His following play, Good People, premiered on Broadway, and was awarded the New York Drama Critics Circle Award for Best Play, the Horton Foote Prize, the Edgerton Foundation New American Play Award, and two Tony nominations. The play went on to have a highly-acclaimed production at London’s Hampstead Theatre, directed by Jonathan Kent and starring Imelda Staunton, which later transferred to the West End.
David also wrote the book and lyrics for Shrek the Musical, which was nominated for eight Tonys, four Oliviers, a Grammy, and earned David the Ed Kleban Award as America’s most promising musical-theatre lyricist. David’s other plays include Ripcord, Fuddy Meers, Kimberly Akimbo, Wonder of the World and A Devil Inside, among others. In addition to his work in theatre, David’s screen credits include his film adaptation of Rabbit Hole, Dreamworks’ Rise of the Guardians, and Family Fang, starring Nicole Kidman, Christopher Walken and Jason Bateman.
Joan Lindsay
Joan Lindsay (1896–1984) was an Australian novelist, playwright, essayist, and artist, best known for her 1967 novel, Picnic at Hanging Rock.
She was born Melbourne, Australia, where she went to school at Clyde Girls Grammar in East St Kilda. She knew and loved the Macedon district, the setting for Picnic at Hanging Rock, from early childhood. She studied at the National Gallery of Victoria Art School, Melbourne, and, as well as her career as a novelist, exhibited watercolour and oil paintings throughout her lifetime.
Her other novels included Through Darkest Pondelayo and Time Without Clocks. Picnic at Hanging Rock was published in 1967 to critical acclaim, and was adapted into a film of the same name in 1975, directed by Peter Weir. The book continues to be considered one of the most important Australian novels of all time.
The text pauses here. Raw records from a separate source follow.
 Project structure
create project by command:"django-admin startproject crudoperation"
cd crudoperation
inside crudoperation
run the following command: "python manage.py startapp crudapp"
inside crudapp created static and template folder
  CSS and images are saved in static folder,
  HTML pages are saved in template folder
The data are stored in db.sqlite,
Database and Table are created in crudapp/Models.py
In 1922 in London, Joan married Sir Daryl Lindsay. The Lindsays travelled together in Europe and the USA, Daryl with his paints and Joan with her typewriter. Sir Daryl died in 1976. Joan lived at their country home on the Mornington Peninsula, Mulberry Hill, Victoria, Australia. She died in December 1984.
Kristin Linklater
Kristin Linklater worked as a voice coach at the Royal Shakespeare Company before moving to the US. She has worked with many theatres and theatre groups, including the original theatre at Lincoln Center, the Guthrie Theater, the Negro Ensemble Company, the Open Theater and Shakespeare & Company.
Amy Liptrot
Amy Liptrot is a Scottish journalist and author. She won the 2016 Wainwright Prize and the 2017 PEN Ackerley Prize for her memoir The Outrun.